To Abel James
ALS (letterbook draft): Library of Congress; copy: Historical Society of Pennsylvania
London, Dec. 2. 1772
I duly received your Favours of Sept. 22 and Oct. 9. and am glad the Purchase proves acceptable. Our Friend Dr. Evans has remitted me the Bill you mention, drawn for the Produce of the Silk. It exceeds what I paid, and I wait Orders for the Disposition of the Overplus, particularly what I am to pay Wheeler for his Services in the Business.1
I do not at this Distance understand the Politics of your last Election, why so many of the Members declin’d the Service, and why yourself and Mr. Fox were omitted (which I much regret) while Goddard was voted for by so great a Number. Another Year I hope will set all right. The People seldom continue long in the wrong when it is nobody’s Interest to mislead them. It must be very discouraging to our Friend Galloway, to see his long and faithful Services, repaid with Abuse and Ingratitude; but let him persevere in well-doing and all will end well, and to his final Satisfaction.2 And tho’ it may be inconvenient to your private Affairs to attend Publick Business, I hope neither you nor Mr. Fox will thro’ Resentment of the present Slight, decline the Service when again called upon by your Country.

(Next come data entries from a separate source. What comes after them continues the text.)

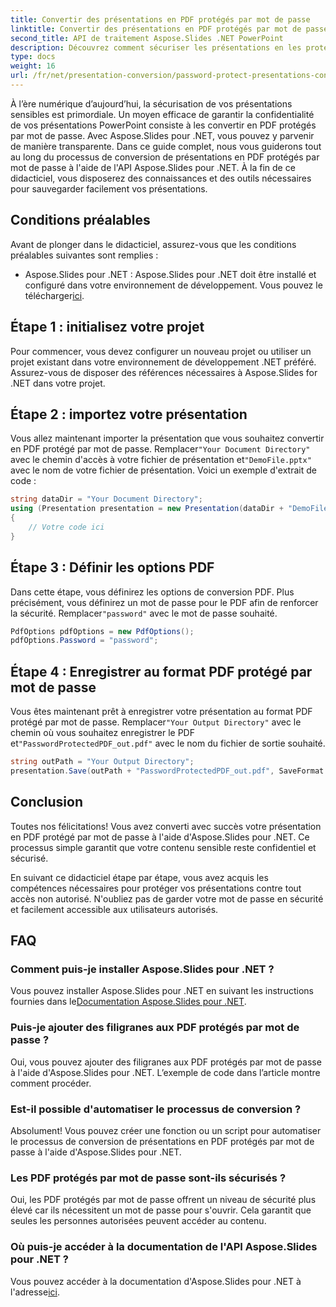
 ```yaml
---
title: Convertir des présentations en PDF protégés par mot de passe
linktitle: Convertir des présentations en PDF protégés par mot de passe
second_title: API de traitement Aspose.Slides .NET PowerPoint
description: Découvrez comment sécuriser les présentations en les protégeant par mot de passe et en les convertissant en PDF à l'aide d'Aspose.Slides pour .NET. Améliorez la sécurité des données dès maintenant.
type: docs
weight: 16
url: /fr/net/presentation-conversion/password-protect-presentations-convert-to-password-protected-pdf/
---
```


À l’ère numérique d’aujourd’hui, la sécurisation de vos présentations sensibles est primordiale. Un moyen efficace de garantir la confidentialité de vos présentations PowerPoint consiste à les convertir en PDF protégés par mot de passe. Avec Aspose.Slides pour .NET, vous pouvez y parvenir de manière transparente. Dans ce guide complet, nous vous guiderons tout au long du processus de conversion de présentations en PDF protégés par mot de passe à l'aide de l'API Aspose.Slides pour .NET. À la fin de ce didacticiel, vous disposerez des connaissances et des outils nécessaires pour sauvegarder facilement vos présentations.

## Conditions préalables

Avant de plonger dans le didacticiel, assurez-vous que les conditions préalables suivantes sont remplies :

- Aspose.Slides pour .NET : Aspose.Slides pour .NET doit être installé et configuré dans votre environnement de développement. Vous pouvez le télécharger[ici](https://releases.aspose.com/slides/net/).

## Étape 1 : initialisez votre projet

Pour commencer, vous devez configurer un nouveau projet ou utiliser un projet existant dans votre environnement de développement .NET préféré. Assurez-vous de disposer des références nécessaires à Aspose.Slides for .NET dans votre projet.

## Étape 2 : importez votre présentation

 Vous allez maintenant importer la présentation que vous souhaitez convertir en PDF protégé par mot de passe. Remplacer`"Your Document Directory"` avec le chemin d'accès à votre fichier de présentation et`"DemoFile.pptx"` avec le nom de votre fichier de présentation. Voici un exemple d'extrait de code :

```csharp
string dataDir = "Your Document Directory";
using (Presentation presentation = new Presentation(dataDir + "DemoFile.pptx"))
{
    // Votre code ici
}
```

## Étape 3 : Définir les options PDF

 Dans cette étape, vous définirez les options de conversion PDF. Plus précisément, vous définirez un mot de passe pour le PDF afin de renforcer la sécurité. Remplacer`"password"` avec le mot de passe souhaité.

```csharp
PdfOptions pdfOptions = new PdfOptions();
pdfOptions.Password = "password";
```

## Étape 4 : Enregistrer au format PDF protégé par mot de passe

 Vous êtes maintenant prêt à enregistrer votre présentation au format PDF protégé par mot de passe. Remplacer`"Your Output Directory"` avec le chemin où vous souhaitez enregistrer le PDF et`"PasswordProtectedPDF_out.pdf"` avec le nom du fichier de sortie souhaité.

```csharp
string outPath = "Your Output Directory";
presentation.Save(outPath + "PasswordProtectedPDF_out.pdf", SaveFormat.Pdf, pdfOptions);
```

## Conclusion

Toutes nos félicitations! Vous avez converti avec succès votre présentation en PDF protégé par mot de passe à l'aide d'Aspose.Slides pour .NET. Ce processus simple garantit que votre contenu sensible reste confidentiel et sécurisé.

En suivant ce didacticiel étape par étape, vous avez acquis les compétences nécessaires pour protéger vos présentations contre tout accès non autorisé. N'oubliez pas de garder votre mot de passe en sécurité et facilement accessible aux utilisateurs autorisés.

## FAQ

### Comment puis-je installer Aspose.Slides pour .NET ?

 Vous pouvez installer Aspose.Slides pour .NET en suivant les instructions fournies dans le[Documentation Aspose.Slides pour .NET](https://docs.aspose.com/slides/net/).

### Puis-je ajouter des filigranes aux PDF protégés par mot de passe ?

Oui, vous pouvez ajouter des filigranes aux PDF protégés par mot de passe à l'aide d'Aspose.Slides pour .NET. L’exemple de code dans l’article montre comment procéder.

### Est-il possible d'automatiser le processus de conversion ?

Absolument! Vous pouvez créer une fonction ou un script pour automatiser le processus de conversion de présentations en PDF protégés par mot de passe à l'aide d'Aspose.Slides pour .NET.

### Les PDF protégés par mot de passe sont-ils sécurisés ?

Oui, les PDF protégés par mot de passe offrent un niveau de sécurité plus élevé car ils nécessitent un mot de passe pour s'ouvrir. Cela garantit que seules les personnes autorisées peuvent accéder au contenu.

### Où puis-je accéder à la documentation de l'API Aspose.Slides pour .NET ?

 Vous pouvez accéder à la documentation d'Aspose.Slides pour .NET à l'adresse[ici](https://reference.aspose.com/slides/net/).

With great and sincere Esteem, I am ever, Dear Sir, Your affectionate Friend and most obedient Servant
Mr Abel James
1. See above, BF to Wheeler, April 3, to James, June 3, and to Evans, Dec. 2.
2. For Galloway’s description of what had happened see his mutilated letter above (which BF had presumably received by this time) of Oct. 12. BF’s optimism emphasizes how little he understood the shift of political power in Philadelphia.